About this exercise
Output each entry below as it stands, leaving out every picture.

################

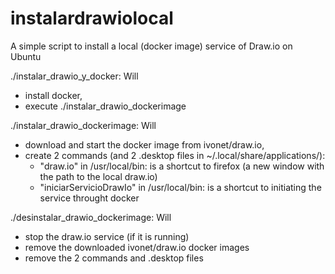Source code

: # instalardrawiolocal
A simple script to install a local (docker image) service of Draw.io on Ubuntu

./instalar_drawio_y_docker: Will 
 - install docker, 
 - execute ./instalar_drawio_dockerimage

./instalar_drawio_dockerimage: Will
 - download and start the docker image from ivonet/draw.io, 
 - create 2 commands (and 2 .desktop files in ~/.local/share/applications/):
   - "draw.io" in /usr/local/bin: is a shortcut to firefox (a new window with the path to the local draw.io)
   - "iniciarServicioDrawIo" in /usr/local/bin: is a shortcut to initiating the service throught docker
   
./desinstalar_drawio_dockerimage: Will
 - stop the draw.io service (if it is running)
 - remove the downloaded ivonet/draw.io docker images
 - remove the 2 commands and .desktop files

################

Solution to the problem
Source code

: # instalardrawiolocal
A simple script to install a local (docker image) service of Draw.io on Ubuntu

./instalar_drawio_y_docker: Will 
 - install docker, 
 - execute ./instalar_drawio_dockerimage

./instalar_drawio_dockerimage: Will
 - download and start the docker image from ivonet/draw.io, 
 - create 2 commands (and 2 .desktop files in ~/.local/share/applications/):
   - "draw.io" in /usr/local/bin: is a shortcut to firefox (a new window with the path to the local draw.io)
   - "iniciarServicioDrawIo" in /usr/local/bin: is a shortcut to initiating the service throught docker
   
./desinstalar_drawio_dockerimage: Will
 - stop the draw.io service (if it is running)
 - remove the downloaded ivonet/draw.io docker images
 - remove the 2 commands and .desktop files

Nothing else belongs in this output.